## WHAT IS EXPECTED
Count the lines in the records below that contain the word "missing", and give that figure alone.

## Source data

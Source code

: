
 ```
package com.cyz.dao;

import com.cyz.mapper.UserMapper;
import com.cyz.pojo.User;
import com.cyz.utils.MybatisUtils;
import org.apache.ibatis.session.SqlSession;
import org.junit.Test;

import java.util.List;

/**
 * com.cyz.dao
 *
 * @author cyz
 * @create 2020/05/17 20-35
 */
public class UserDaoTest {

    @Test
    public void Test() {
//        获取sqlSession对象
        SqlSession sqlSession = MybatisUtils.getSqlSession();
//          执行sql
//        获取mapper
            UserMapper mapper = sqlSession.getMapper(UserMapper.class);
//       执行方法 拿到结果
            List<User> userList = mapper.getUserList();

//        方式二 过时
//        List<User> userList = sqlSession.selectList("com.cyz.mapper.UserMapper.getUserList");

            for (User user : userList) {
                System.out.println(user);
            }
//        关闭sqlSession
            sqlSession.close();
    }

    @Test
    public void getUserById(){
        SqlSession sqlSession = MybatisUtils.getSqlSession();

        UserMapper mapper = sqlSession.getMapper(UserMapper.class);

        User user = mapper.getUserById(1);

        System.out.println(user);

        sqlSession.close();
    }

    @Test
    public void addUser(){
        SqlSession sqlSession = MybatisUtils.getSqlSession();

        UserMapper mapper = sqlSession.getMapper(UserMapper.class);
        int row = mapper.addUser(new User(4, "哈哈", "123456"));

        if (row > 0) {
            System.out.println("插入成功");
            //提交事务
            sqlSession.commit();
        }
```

==

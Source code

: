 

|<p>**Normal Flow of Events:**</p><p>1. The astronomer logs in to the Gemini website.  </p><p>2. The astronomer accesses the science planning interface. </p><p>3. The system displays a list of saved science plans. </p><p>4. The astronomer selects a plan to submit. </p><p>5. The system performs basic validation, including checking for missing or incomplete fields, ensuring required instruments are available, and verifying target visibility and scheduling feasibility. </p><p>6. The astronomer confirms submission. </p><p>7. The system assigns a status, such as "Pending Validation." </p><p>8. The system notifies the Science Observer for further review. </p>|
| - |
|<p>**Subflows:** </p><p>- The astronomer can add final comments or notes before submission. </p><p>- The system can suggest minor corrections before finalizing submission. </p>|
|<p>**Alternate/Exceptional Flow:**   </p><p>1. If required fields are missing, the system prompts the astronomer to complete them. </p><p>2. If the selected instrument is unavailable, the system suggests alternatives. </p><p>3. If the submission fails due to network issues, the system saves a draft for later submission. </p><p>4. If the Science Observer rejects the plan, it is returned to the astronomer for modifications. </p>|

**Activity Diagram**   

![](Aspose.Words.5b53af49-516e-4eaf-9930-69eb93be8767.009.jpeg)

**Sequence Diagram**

...

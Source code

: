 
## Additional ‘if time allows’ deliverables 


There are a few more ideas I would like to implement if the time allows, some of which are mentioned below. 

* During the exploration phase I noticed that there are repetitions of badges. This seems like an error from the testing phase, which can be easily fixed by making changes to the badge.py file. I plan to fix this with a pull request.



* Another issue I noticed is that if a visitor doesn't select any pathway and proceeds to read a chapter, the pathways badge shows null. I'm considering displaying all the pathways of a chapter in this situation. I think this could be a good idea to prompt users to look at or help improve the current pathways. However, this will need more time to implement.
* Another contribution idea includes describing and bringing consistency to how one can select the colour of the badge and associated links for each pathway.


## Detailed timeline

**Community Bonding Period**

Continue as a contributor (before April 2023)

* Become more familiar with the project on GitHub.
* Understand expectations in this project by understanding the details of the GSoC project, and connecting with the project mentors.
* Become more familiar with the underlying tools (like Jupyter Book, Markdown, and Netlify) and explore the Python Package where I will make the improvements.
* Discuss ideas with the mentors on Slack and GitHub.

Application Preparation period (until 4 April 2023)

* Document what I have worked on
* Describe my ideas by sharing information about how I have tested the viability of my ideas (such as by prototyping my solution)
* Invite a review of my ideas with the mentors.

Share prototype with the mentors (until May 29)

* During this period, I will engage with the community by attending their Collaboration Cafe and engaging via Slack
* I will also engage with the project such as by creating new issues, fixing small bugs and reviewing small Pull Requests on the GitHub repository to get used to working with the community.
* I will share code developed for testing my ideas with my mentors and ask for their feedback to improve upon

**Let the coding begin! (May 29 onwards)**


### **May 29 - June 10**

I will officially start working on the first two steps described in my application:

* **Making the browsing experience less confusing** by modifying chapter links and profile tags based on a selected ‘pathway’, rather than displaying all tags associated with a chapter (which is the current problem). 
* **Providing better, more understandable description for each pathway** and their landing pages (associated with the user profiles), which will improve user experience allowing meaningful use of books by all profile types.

## ANSWER BELOW
2